A site is made up of two main components: Page and Post. Each type of file consists of two parts: a YAML header and the actual content. See below for the format of each.

Like the config file, you can set extra keys in the metadata which will simply be passed along, enabling you to use them in your templates.

Page

Pages are the simplest object. These are located in the pages/ directory in your site root. They are simply some YAML metadata, followed by three dashes, followed my the Markdown content of the page itself.

When a page is rendered into HTML, its URL will be :title_slug/index.html relative to your site’s base_url.

Example

title: About Me
---
This is a page. Write what you want here!

Required Metadata Fields

  • title - The title of the page

Post

Posts are a little bit more complex. They have three sections separated by ---: the YAML metadata, a blurb (or summary), and the body.

The ‘blurb’ is the start of your post, usually a single paragraph. It gets stored on to the Post object as the blurb field and is most useful when you have a list of posts and only want to show the blurb, but then have readers click a link to view the entire post.

The next section in the file, the body, is a separate piece from the blurb and Posty behind the scenes will combine the two when rendering a full-post HTML file.

If you do not have a --- separating a blurb from a body, then it will just be considered to be just the body as a whole. The blurb field on the Post object will just be set to be the body so that the field is still populated with something.

All posts will be rendered into HTML files with URLs that look like :year/:zero_padded_month/:slug/index.html relative to the base_url.
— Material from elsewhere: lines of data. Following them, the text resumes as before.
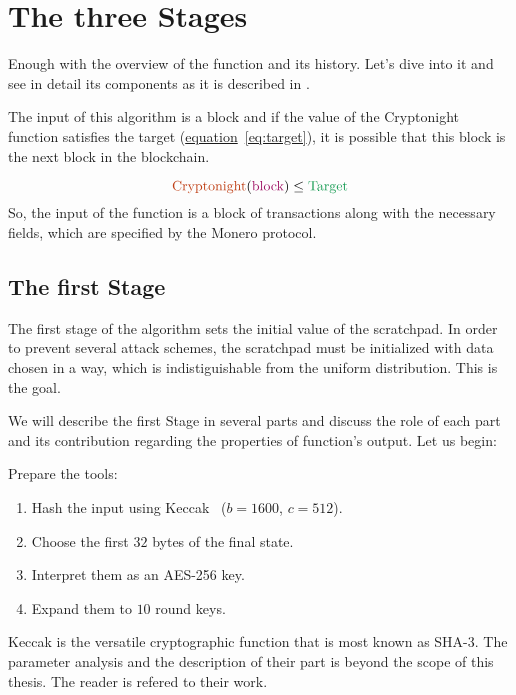 \section{The three Stages}
Enough with the overview of the function and its history. Let's dive into it and see in detail its components as it is described in \cite{cryptonight}.

The input of this algorithm is a block and if the value of the Cryptonight function satisfies the target (\hyperref[eq:target]{equation}~\ref{eq:target}), it is possible that this block is the next block in the blockchain.

\begin{equation}
  \label{eq:target}
  \color{Bittersweet} \mbox{Cryptonight}
  \color{black} (
  \color{RedViolet} \mbox{block}
  \color{black} )\leq
  \color{ForestGreen} \mbox{Target}
  \color{black}
\end{equation}
So, the input of the function is a block of transactions along with the necessary fields, which are specified by the Monero protocol.

\subsection{The first Stage}
The first stage of the algorithm sets the initial value of the scratchpad. In order to prevent several attack schemes, the scratchpad must be initialized with data chosen in a way, which is indistiguishable from the uniform distribution. This is the goal.

We will describe the first Stage in several parts and discuss the role of each part and its contribution regarding the properties of function's output. Let us begin:

\noindent Prepare the tools:
\begin{enumerate}
  \item \label{hashing} Hash the input using Keccak~\cite{keccak} ($b=1600$, $c=512$).
  \item Choose the first $32$ bytes of the final state.
  \item Interpret them as an AES-256 key.
  \item Expand them to $10$ round keys.
\end{enumerate}
Keccak is the versatile cryptographic function that is most known as SHA-3. The parameter analysis and the description of their part is beyond the scope of this thesis. The reader is refered to their work.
Additionally a series of HTML files will be rendered with a certain number of posts per file (controlled by num_posts_per_page) in reverse-chronological order. The first page will be rendered as index.html and following pages will be rendered as page/:page_num/index.html.

Tags

If a post has a list of tags associated with it, these tags will be collected and rendered into lists of posts similar to the main list. They follow the same URL pattern as the main list but are prefixed with tags/:tag_name/, e.g.: tags/foo/page/2/.

Example

title: New Post
date: 1970-01-01
tags:
    - tag1
    - tag2
---
This the the summary/first paragraph of your new post
---
This is the rest of the post.

Write what you want here!

Blurb-less Example

title: New Post
date: 1970-01-01
tags:
    - tag1
    - tag2
---
This the the summary/first paragraph of your new post

This is the rest of the post.

Write what you want here!

Required Metadata Fields

  • title - The title of the post
  • date - The date of the post, formatted as YYYY-MM-DD

Optional Metadata Fields

  • tags - A list of tags to be associated with the post.